Piedmont purchased the natural gas powered truck, in part, through a grant from the NCSC under its Clean Fuel Advanced Technology Program, which is supported by funds from the N.C. Department of Transportation, State Energy Office, and Division of Air Quality to directly reduce harmful emissions and provide related educational outreach.
In addition to the natural gas powered truck, the grant from NCSC allowed Piedmont to expand its existing compressed natural gas fueling station. Located at the utility's Charlotte operations center, the fueling station will soon be open to the public and can fuel all types of natural gas vehicles.

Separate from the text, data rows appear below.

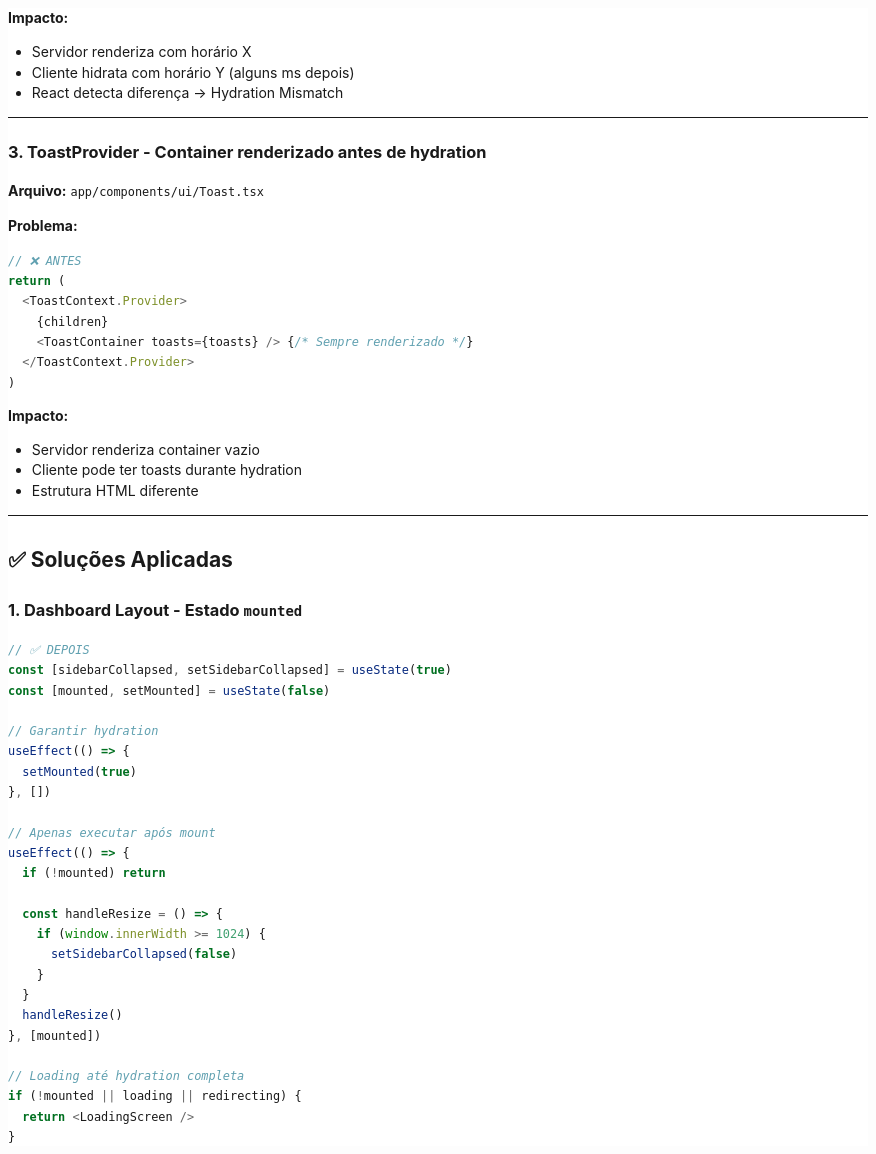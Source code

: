 **Impacto:** 
- Servidor renderiza com horário X
- Cliente hidrata com horário Y (alguns ms depois)
- React detecta diferença → Hydration Mismatch

---

### 3. **ToastProvider** - Container renderizado antes de hydration

**Arquivo:** `app/components/ui/Toast.tsx`

**Problema:**
```typescript
// ❌ ANTES
return (
  <ToastContext.Provider>
    {children}
    <ToastContainer toasts={toasts} /> {/* Sempre renderizado */}
  </ToastContext.Provider>
)
```

**Impacto:** 
- Servidor renderiza container vazio
- Cliente pode ter toasts durante hydration
- Estrutura HTML diferente

---

## ✅ Soluções Aplicadas

### 1. Dashboard Layout - Estado `mounted`

```typescript
// ✅ DEPOIS
const [sidebarCollapsed, setSidebarCollapsed] = useState(true)
const [mounted, setMounted] = useState(false)

// Garantir hydration
useEffect(() => {
  setMounted(true)
}, [])

// Apenas executar após mount
useEffect(() => {
  if (!mounted) return
  
  const handleResize = () => {
    if (window.innerWidth >= 1024) {
      setSidebarCollapsed(false)
    }
  }
  handleResize()
}, [mounted])

// Loading até hydration completa
if (!mounted || loading || redirecting) {
  return <LoadingScreen />
}
```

"This truck helps marry an environmentally clean and efficient energy source - natural gas - with work-truck capability and performance," said Michael Yount, senior vice president for utility operations, Piedmont Natural Gas. "With an expected vehicle life of six to 10 years, the use of natural gas in an application such as this can help promote significant reductions in a fleet's diesel usage and related emissions such as carbon monoxide, particulates and nitrogen oxide that are harmful to the environment. More importantly, because many fleets have such vehicles in operation, this project could serve as a blueprint for both public and private fleets to adopt a more environmentally proactive approach."

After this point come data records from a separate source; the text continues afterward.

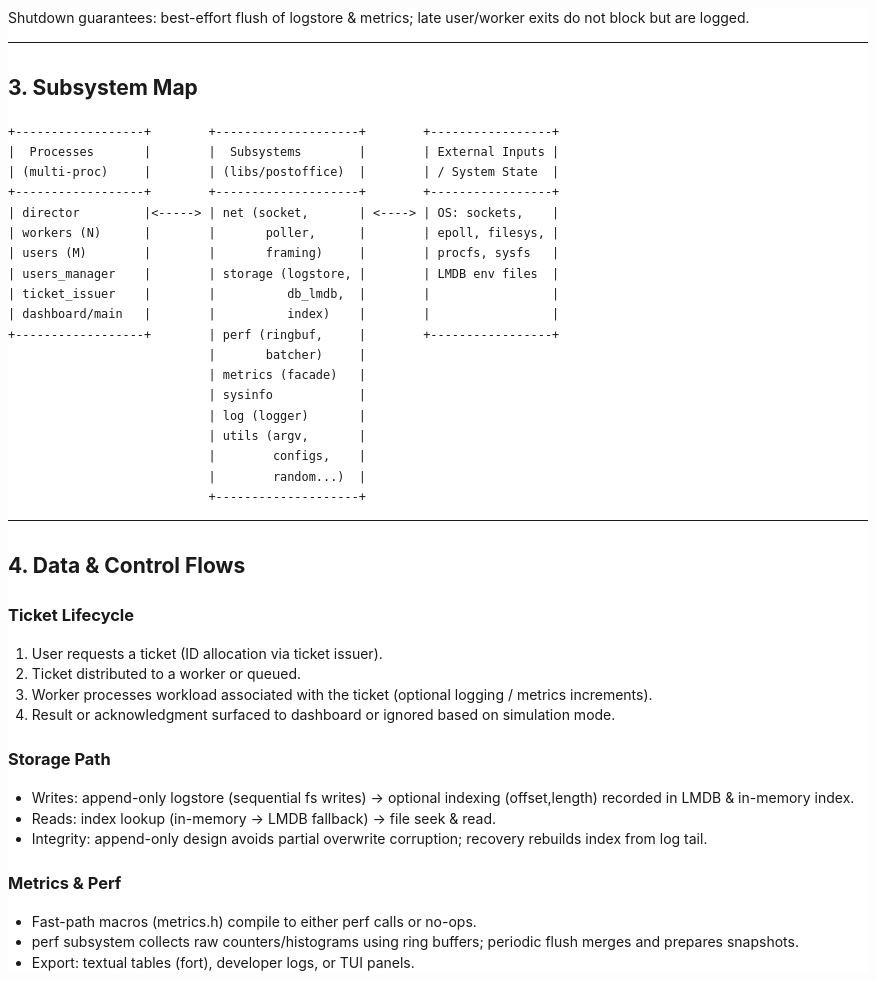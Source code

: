 Shutdown guarantees: best-effort flush of logstore & metrics; late user/worker exits do not block but are logged.

---

## 3. Subsystem Map

```text
+------------------+        +--------------------+        +-----------------+
|  Processes       |        |  Subsystems        |        | External Inputs |
| (multi-proc)     |        | (libs/postoffice)  |        | / System State  |
+------------------+        +--------------------+        +-----------------+
| director         |<-----> | net (socket,       | <----> | OS: sockets,    |
| workers (N)      |        |       poller,      |        | epoll, filesys, |
| users (M)        |        |       framing)     |        | procfs, sysfs   |
| users_manager    |        | storage (logstore, |        | LMDB env files  |
| ticket_issuer    |        |          db_lmdb,  |        |                 |
| dashboard/main   |        |          index)    |        |                 |
+------------------+        | perf (ringbuf,     |        +-----------------+
                            |       batcher)     |
                            | metrics (facade)   |
                            | sysinfo            |
                            | log (logger)       |
                            | utils (argv,       |
                            |        configs,    |
                            |        random...)  |
                            +--------------------+
```

---

## 4. Data & Control Flows

### Ticket Lifecycle

1. User requests a ticket (ID allocation via ticket issuer).
2. Ticket distributed to a worker or queued.
3. Worker processes workload associated with the ticket (optional logging / metrics increments).
4. Result or acknowledgment surfaced to dashboard or ignored based on simulation mode.

### Storage Path

- Writes: append-only logstore (sequential fs writes) → optional indexing (offset,length) recorded in LMDB & in-memory index.
- Reads: index lookup (in-memory → LMDB fallback) → file seek & read.
- Integrity: append-only design avoids partial overwrite corruption; recovery rebuilds index from log tail.

### Metrics & Perf

- Fast-path macros (metrics.h) compile to either perf calls or no-ops.
- perf subsystem collects raw counters/histograms using ring buffers; periodic flush merges and prepares snapshots.
- Export: textual tables (fort), developer logs, or TUI panels.
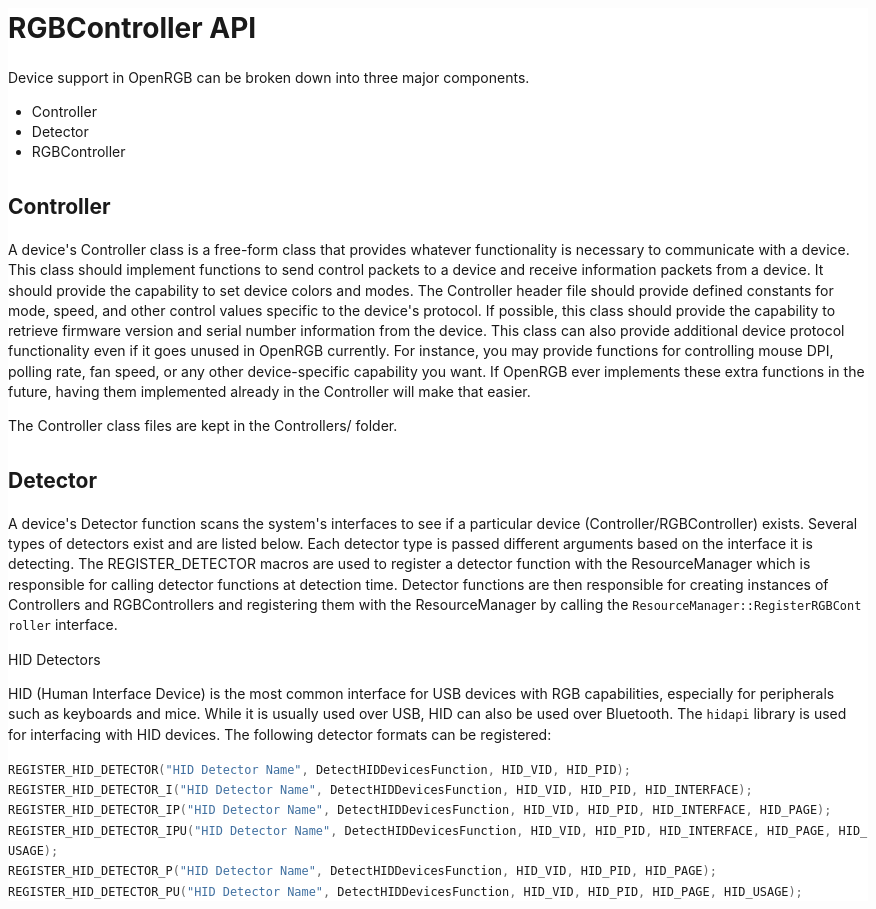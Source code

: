 # RGBController API

Device support in OpenRGB can be broken down into three major components.

* Controller
* Detector
* RGBController

## **Controller**

A device's Controller class is a free-form class that provides whatever functionality is necessary to communicate with a device.  This class should implement functions to send control packets to a device and receive information packets from a device.  It should provide the capability to set device colors and modes.  The Controller header file should provide defined constants for mode, speed, and other control values specific to the device's protocol.  If possible, this class should provide the capability to retrieve firmware version and serial number information from the device.  This class can also provide additional device protocol functionality even if it goes unused in OpenRGB currently.  For instance, you may provide functions for controlling mouse DPI, polling rate, fan speed, or any other device-specific capability you want.  If OpenRGB ever implements these extra functions in the future, having them implemented already in the Controller will make that easier.

The Controller class files are kept in the Controllers/ folder.

## **Detector**

A device's Detector function scans the system's interfaces to see if a particular device (Controller/RGBController) exists.  Several types of detectors exist and are listed below.  Each detector type is passed different arguments based on the interface it is detecting.  The REGISTER_DETECTOR macros are used to register a detector function with the ResourceManager which is responsible for calling detector functions at detection time.  Detector functions are then responsible for creating instances of Controllers and RGBControllers and registering them with the ResourceManager by calling the `ResourceManager::RegisterRGBController` interface.

HID Detectors

HID (Human Interface Device) is the most common interface for USB devices with RGB capabilities, especially for peripherals such as keyboards and mice.  While it is usually used over USB, HID can also be used over Bluetooth.  The `hidapi` library is used for interfacing with HID devices.  The following detector formats can be registered:

```C++
REGISTER_HID_DETECTOR("HID Detector Name", DetectHIDDevicesFunction, HID_VID, HID_PID);
REGISTER_HID_DETECTOR_I("HID Detector Name", DetectHIDDevicesFunction, HID_VID, HID_PID, HID_INTERFACE);
REGISTER_HID_DETECTOR_IP("HID Detector Name", DetectHIDDevicesFunction, HID_VID, HID_PID, HID_INTERFACE, HID_PAGE);
REGISTER_HID_DETECTOR_IPU("HID Detector Name", DetectHIDDevicesFunction, HID_VID, HID_PID, HID_INTERFACE, HID_PAGE, HID_USAGE);
REGISTER_HID_DETECTOR_P("HID Detector Name", DetectHIDDevicesFunction, HID_VID, HID_PID, HID_PAGE);
REGISTER_HID_DETECTOR_PU("HID Detector Name", DetectHIDDevicesFunction, HID_VID, HID_PID, HID_PAGE, HID_USAGE);
```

The truck, built by Peterbilt to Piedmont's specifications, employs a Cummins Westport Model ISL G dedicated natural gas engine built at a Cummins plant in North Carolina. According to the Environmental Defense Fund, commercially-available medium and heavy duty natural gas engines reduce carbon monoxide and particulate matter emissions by up to 90 percent, reduce nitrogen oxide emissions by more than 50 percent and reduce carbon dioxide emissions by 15 - 20 percent compared to diesel-powered engines.